## Records for the task
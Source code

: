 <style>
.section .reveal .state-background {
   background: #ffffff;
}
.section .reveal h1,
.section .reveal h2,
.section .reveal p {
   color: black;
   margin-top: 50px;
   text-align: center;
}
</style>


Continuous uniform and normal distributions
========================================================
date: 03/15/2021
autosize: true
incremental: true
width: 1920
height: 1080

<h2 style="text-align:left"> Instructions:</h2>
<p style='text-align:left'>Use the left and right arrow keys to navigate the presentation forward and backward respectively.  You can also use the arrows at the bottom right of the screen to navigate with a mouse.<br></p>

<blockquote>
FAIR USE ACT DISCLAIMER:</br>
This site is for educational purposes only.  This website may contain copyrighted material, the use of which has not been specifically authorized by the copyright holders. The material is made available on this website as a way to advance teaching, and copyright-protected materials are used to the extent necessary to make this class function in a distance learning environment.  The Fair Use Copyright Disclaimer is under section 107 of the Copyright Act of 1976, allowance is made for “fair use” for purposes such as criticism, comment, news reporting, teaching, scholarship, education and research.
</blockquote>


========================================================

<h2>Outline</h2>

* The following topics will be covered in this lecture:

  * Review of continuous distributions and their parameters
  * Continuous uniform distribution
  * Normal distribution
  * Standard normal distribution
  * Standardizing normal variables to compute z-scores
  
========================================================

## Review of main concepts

* * *

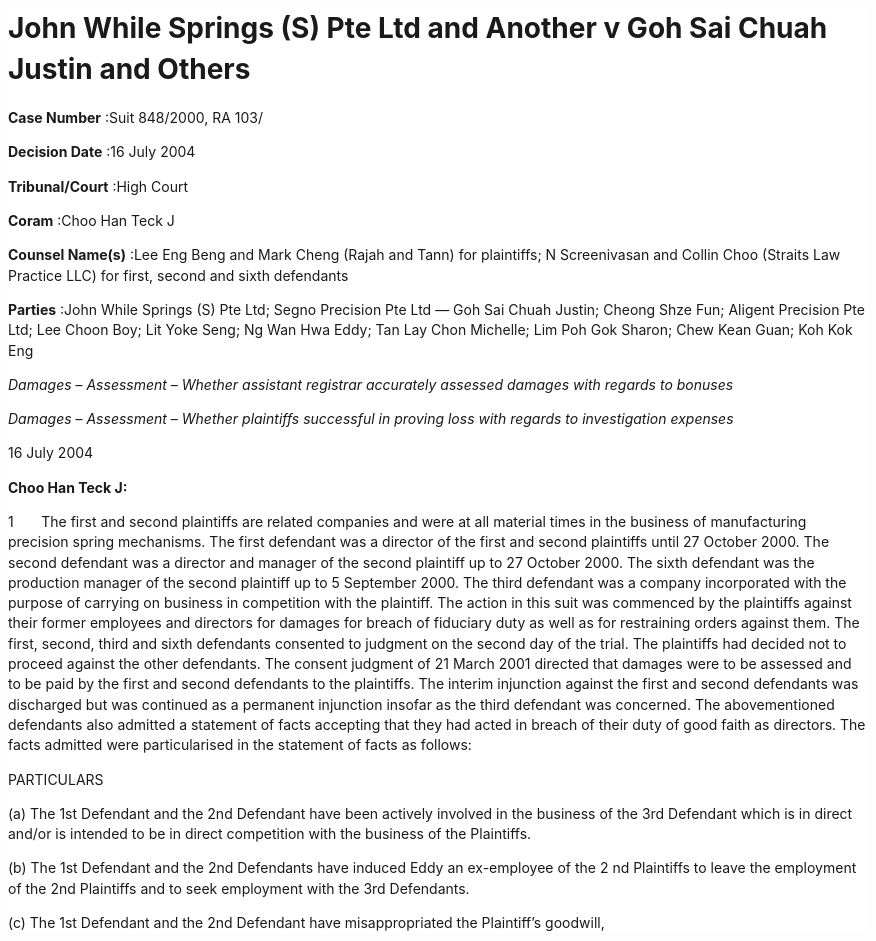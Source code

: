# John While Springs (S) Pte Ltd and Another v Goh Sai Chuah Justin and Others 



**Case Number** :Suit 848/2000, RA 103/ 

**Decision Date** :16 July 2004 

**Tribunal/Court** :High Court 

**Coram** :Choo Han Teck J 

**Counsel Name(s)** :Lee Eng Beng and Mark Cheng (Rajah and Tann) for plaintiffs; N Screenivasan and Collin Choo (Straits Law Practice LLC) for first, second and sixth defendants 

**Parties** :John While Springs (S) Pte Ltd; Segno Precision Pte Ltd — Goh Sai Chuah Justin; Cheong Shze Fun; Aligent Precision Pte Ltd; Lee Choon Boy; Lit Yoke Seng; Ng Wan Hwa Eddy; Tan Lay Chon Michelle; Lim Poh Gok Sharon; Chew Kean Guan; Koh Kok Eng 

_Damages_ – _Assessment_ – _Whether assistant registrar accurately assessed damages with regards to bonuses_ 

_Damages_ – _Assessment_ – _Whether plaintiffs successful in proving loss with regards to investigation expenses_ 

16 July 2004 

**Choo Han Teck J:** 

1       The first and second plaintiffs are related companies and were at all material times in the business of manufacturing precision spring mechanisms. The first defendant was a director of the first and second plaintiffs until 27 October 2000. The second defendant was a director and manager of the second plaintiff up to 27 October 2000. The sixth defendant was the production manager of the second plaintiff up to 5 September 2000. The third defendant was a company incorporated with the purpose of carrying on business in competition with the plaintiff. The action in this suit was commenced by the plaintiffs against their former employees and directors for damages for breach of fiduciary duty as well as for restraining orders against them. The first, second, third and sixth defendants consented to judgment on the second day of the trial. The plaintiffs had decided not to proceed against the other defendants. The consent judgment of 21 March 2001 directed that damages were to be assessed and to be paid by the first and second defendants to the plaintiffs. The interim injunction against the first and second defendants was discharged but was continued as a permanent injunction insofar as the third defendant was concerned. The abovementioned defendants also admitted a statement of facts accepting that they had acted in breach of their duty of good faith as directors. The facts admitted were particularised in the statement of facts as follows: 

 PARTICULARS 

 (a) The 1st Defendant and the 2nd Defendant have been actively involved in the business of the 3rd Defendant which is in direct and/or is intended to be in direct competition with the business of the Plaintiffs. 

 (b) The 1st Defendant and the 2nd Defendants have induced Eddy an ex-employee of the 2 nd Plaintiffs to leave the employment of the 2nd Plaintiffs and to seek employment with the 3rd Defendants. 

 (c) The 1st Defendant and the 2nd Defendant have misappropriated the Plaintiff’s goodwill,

## Work instruction
The lines above from the one with "FAIR USE ACT DISCLAIMER:</br>" through the one with "## Review of main concepts" are to be duplicated exactly, ends included, with nothing added.

## Answer to this problem
FAIR USE ACT DISCLAIMER:</br>
This site is for educational purposes only.  This website may contain copyrighted material, the use of which has not been specifically authorized by the copyright holders. The material is made available on this website as a way to advance teaching, and copyright-protected materials are used to the extent necessary to make this class function in a distance learning environment.  The Fair Use Copyright Disclaimer is under section 107 of the Copyright Act of 1976, allowance is made for “fair use” for purposes such as criticism, comment, news reporting, teaching, scholarship, education and research.
</blockquote>


========================================================

<h2>Outline</h2>

* The following topics will be covered in this lecture:

  * Review of continuous distributions and their parameters
  * Continuous uniform distribution
  * Normal distribution
  * Standard normal distribution
  * Standardizing normal variables to compute z-scores
  
========================================================

## Review of main concepts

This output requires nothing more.